(Pictures paired with source code)

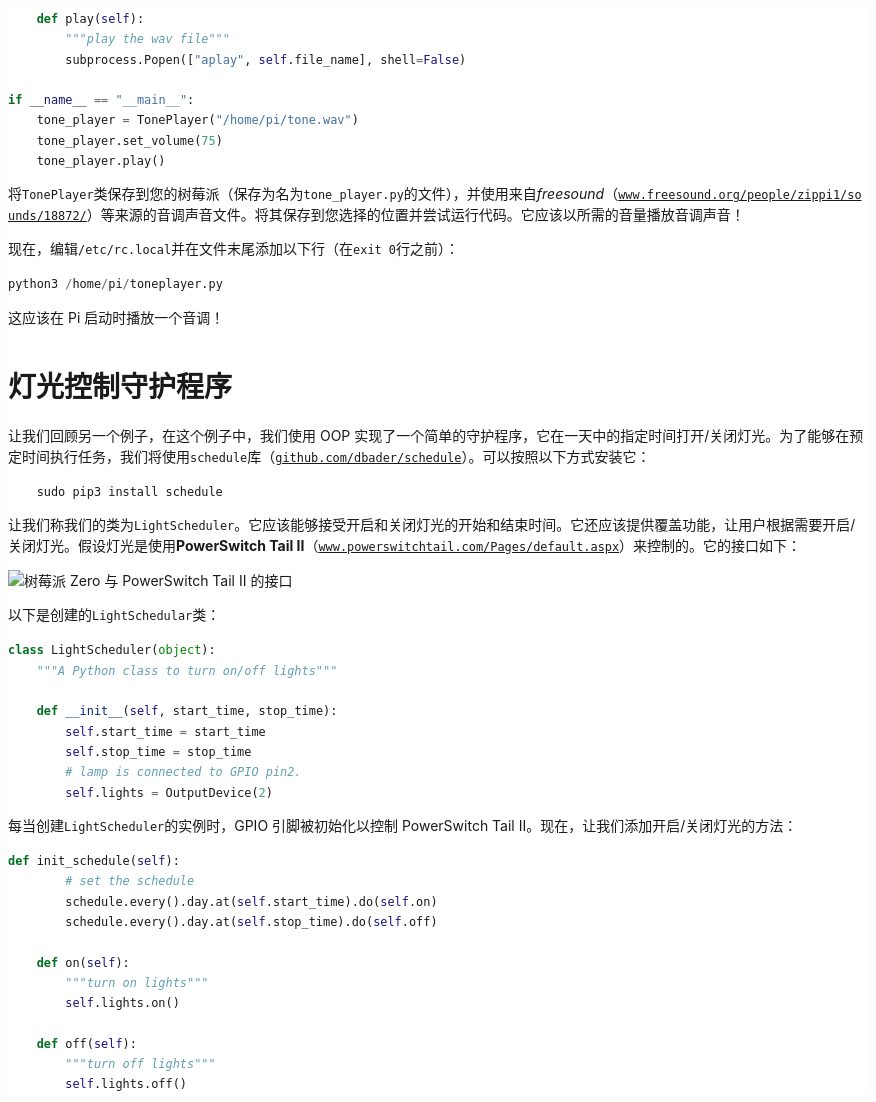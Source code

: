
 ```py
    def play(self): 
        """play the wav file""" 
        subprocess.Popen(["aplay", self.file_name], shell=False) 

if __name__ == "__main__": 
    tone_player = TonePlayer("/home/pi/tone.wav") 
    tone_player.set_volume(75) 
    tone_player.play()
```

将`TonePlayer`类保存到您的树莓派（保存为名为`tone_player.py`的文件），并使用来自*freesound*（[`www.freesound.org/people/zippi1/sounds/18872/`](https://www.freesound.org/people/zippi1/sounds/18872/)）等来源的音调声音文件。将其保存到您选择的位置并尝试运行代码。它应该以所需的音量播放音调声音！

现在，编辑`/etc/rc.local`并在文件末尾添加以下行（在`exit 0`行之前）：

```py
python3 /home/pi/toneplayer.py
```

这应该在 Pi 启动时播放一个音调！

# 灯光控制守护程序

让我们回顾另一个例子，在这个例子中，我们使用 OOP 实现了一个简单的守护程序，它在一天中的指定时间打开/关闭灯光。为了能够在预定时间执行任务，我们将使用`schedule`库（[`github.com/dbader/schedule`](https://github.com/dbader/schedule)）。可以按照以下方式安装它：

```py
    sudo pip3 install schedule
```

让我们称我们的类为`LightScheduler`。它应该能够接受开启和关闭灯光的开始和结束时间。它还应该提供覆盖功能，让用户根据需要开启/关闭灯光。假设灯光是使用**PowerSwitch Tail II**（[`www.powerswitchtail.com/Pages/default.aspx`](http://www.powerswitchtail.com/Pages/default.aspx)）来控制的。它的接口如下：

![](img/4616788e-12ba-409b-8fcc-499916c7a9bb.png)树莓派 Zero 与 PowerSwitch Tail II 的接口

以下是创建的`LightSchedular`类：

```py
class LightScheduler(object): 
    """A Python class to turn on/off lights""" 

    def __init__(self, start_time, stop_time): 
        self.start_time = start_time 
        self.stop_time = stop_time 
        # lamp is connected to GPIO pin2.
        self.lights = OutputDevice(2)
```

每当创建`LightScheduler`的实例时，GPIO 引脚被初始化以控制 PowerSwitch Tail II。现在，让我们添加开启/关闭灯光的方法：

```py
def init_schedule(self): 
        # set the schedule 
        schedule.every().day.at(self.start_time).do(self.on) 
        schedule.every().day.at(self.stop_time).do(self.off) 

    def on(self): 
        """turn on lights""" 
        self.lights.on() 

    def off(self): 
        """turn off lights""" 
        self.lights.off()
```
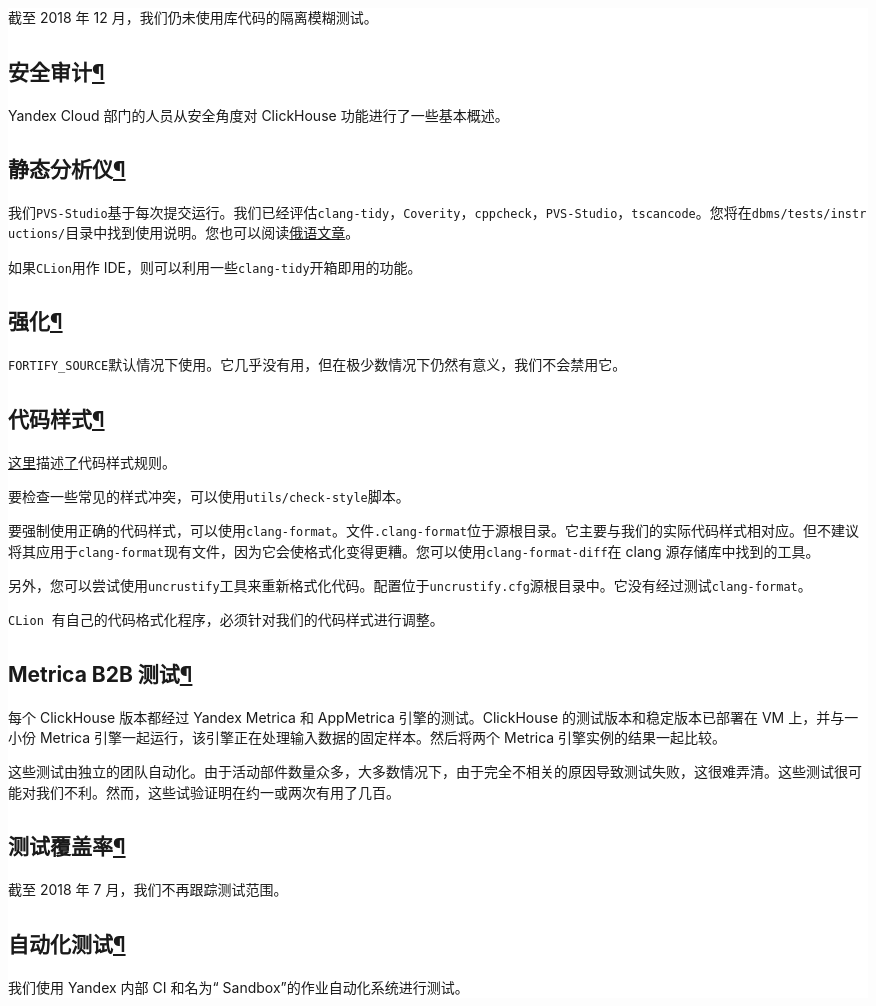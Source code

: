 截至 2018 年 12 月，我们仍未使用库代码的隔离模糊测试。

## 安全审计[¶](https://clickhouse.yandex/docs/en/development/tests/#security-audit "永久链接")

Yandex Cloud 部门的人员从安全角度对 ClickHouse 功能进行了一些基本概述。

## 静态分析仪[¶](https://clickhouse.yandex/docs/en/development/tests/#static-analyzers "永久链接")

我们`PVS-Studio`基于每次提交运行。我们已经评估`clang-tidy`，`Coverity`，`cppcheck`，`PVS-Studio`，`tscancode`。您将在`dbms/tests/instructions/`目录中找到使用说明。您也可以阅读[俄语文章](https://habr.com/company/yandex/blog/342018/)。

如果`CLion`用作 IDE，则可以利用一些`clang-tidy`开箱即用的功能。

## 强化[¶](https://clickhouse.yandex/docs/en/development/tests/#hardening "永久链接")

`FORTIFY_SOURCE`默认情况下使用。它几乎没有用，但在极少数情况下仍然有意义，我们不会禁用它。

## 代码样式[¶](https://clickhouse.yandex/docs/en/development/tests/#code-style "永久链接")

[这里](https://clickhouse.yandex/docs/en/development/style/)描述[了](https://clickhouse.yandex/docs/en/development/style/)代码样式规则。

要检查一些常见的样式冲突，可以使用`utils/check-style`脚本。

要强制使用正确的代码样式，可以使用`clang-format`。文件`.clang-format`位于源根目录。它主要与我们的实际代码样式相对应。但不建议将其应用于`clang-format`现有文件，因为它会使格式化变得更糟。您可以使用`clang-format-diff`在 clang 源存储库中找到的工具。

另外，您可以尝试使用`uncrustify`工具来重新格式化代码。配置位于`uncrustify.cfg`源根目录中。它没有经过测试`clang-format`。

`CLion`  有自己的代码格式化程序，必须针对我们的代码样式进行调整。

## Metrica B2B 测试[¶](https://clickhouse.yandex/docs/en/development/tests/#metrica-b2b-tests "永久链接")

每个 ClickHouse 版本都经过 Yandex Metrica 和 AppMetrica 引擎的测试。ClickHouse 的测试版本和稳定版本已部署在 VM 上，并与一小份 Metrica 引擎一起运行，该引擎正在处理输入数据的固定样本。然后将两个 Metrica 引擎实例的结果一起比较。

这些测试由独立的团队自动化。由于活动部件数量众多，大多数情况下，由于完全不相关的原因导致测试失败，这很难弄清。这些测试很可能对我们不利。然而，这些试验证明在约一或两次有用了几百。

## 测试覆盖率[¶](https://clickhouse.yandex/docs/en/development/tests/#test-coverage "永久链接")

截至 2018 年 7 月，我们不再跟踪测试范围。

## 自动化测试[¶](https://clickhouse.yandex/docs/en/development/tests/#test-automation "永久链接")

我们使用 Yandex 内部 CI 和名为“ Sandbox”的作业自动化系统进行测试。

Task item:
Every record is to be reproduced exactly, with no pictures included.

Output for this task:
Source code

:
 ```py
    def play(self): 
        """play the wav file""" 
        subprocess.Popen(["aplay", self.file_name], shell=False) 

if __name__ == "__main__": 
    tone_player = TonePlayer("/home/pi/tone.wav") 
    tone_player.set_volume(75) 
    tone_player.play()
```

将`TonePlayer`类保存到您的树莓派（保存为名为`tone_player.py`的文件），并使用来自*freesound*（[`www.freesound.org/people/zippi1/sounds/18872/`](https://www.freesound.org/people/zippi1/sounds/18872/)）等来源的音调声音文件。将其保存到您选择的位置并尝试运行代码。它应该以所需的音量播放音调声音！

现在，编辑`/etc/rc.local`并在文件末尾添加以下行（在`exit 0`行之前）：

```py
python3 /home/pi/toneplayer.py
```

这应该在 Pi 启动时播放一个音调！

# 灯光控制守护程序

让我们回顾另一个例子，在这个例子中，我们使用 OOP 实现了一个简单的守护程序，它在一天中的指定时间打开/关闭灯光。为了能够在预定时间执行任务，我们将使用`schedule`库（[`github.com/dbader/schedule`](https://github.com/dbader/schedule)）。可以按照以下方式安装它：

```py
    sudo pip3 install schedule
```

让我们称我们的类为`LightScheduler`。它应该能够接受开启和关闭灯光的开始和结束时间。它还应该提供覆盖功能，让用户根据需要开启/关闭灯光。假设灯光是使用**PowerSwitch Tail II**（[`www.powerswitchtail.com/Pages/default.aspx`](http://www.powerswitchtail.com/Pages/default.aspx)）来控制的。它的接口如下：

![](img/4616788e-12ba-409b-8fcc-499916c7a9bb.png)树莓派 Zero 与 PowerSwitch Tail II 的接口

以下是创建的`LightSchedular`类：

```py
class LightScheduler(object): 
    """A Python class to turn on/off lights""" 

    def __init__(self, start_time, stop_time): 
        self.start_time = start_time 
        self.stop_time = stop_time 
        # lamp is connected to GPIO pin2.
        self.lights = OutputDevice(2)
```

每当创建`LightScheduler`的实例时，GPIO 引脚被初始化以控制 PowerSwitch Tail II。现在，让我们添加开启/关闭灯光的方法：

```py
def init_schedule(self): 
        # set the schedule 
        schedule.every().day.at(self.start_time).do(self.on) 
        schedule.every().day.at(self.stop_time).do(self.off) 

    def on(self): 
        """turn on lights""" 
        self.lights.on() 

    def off(self): 
        """turn off lights""" 
        self.lights.off()
```
Source code

: 截至 2018 年 12 月，我们仍未使用库代码的隔离模糊测试。

## 安全审计[¶](https://clickhouse.yandex/docs/en/development/tests/#security-audit "永久链接")

Yandex Cloud 部门的人员从安全角度对 ClickHouse 功能进行了一些基本概述。

## 静态分析仪[¶](https://clickhouse.yandex/docs/en/development/tests/#static-analyzers "永久链接")

我们`PVS-Studio`基于每次提交运行。我们已经评估`clang-tidy`，`Coverity`，`cppcheck`，`PVS-Studio`，`tscancode`。您将在`dbms/tests/instructions/`目录中找到使用说明。您也可以阅读[俄语文章](https://habr.com/company/yandex/blog/342018/)。

如果`CLion`用作 IDE，则可以利用一些`clang-tidy`开箱即用的功能。

## 强化[¶](https://clickhouse.yandex/docs/en/development/tests/#hardening "永久链接")

`FORTIFY_SOURCE`默认情况下使用。它几乎没有用，但在极少数情况下仍然有意义，我们不会禁用它。

## 代码样式[¶](https://clickhouse.yandex/docs/en/development/tests/#code-style "永久链接")

[这里](https://clickhouse.yandex/docs/en/development/style/)描述[了](https://clickhouse.yandex/docs/en/development/style/)代码样式规则。

要检查一些常见的样式冲突，可以使用`utils/check-style`脚本。

要强制使用正确的代码样式，可以使用`clang-format`。文件`.clang-format`位于源根目录。它主要与我们的实际代码样式相对应。但不建议将其应用于`clang-format`现有文件，因为它会使格式化变得更糟。您可以使用`clang-format-diff`在 clang 源存储库中找到的工具。

另外，您可以尝试使用`uncrustify`工具来重新格式化代码。配置位于`uncrustify.cfg`源根目录中。它没有经过测试`clang-format`。

`CLion`  有自己的代码格式化程序，必须针对我们的代码样式进行调整。

## Metrica B2B 测试[¶](https://clickhouse.yandex/docs/en/development/tests/#metrica-b2b-tests "永久链接")

每个 ClickHouse 版本都经过 Yandex Metrica 和 AppMetrica 引擎的测试。ClickHouse 的测试版本和稳定版本已部署在 VM 上，并与一小份 Metrica 引擎一起运行，该引擎正在处理输入数据的固定样本。然后将两个 Metrica 引擎实例的结果一起比较。

这些测试由独立的团队自动化。由于活动部件数量众多，大多数情况下，由于完全不相关的原因导致测试失败，这很难弄清。这些测试很可能对我们不利。然而，这些试验证明在约一或两次有用了几百。

## 测试覆盖率[¶](https://clickhouse.yandex/docs/en/development/tests/#test-coverage "永久链接")

截至 2018 年 7 月，我们不再跟踪测试范围。

## 自动化测试[¶](https://clickhouse.yandex/docs/en/development/tests/#test-automation "永久链接")

我们使用 Yandex 内部 CI 和名为“ Sandbox”的作业自动化系统进行测试。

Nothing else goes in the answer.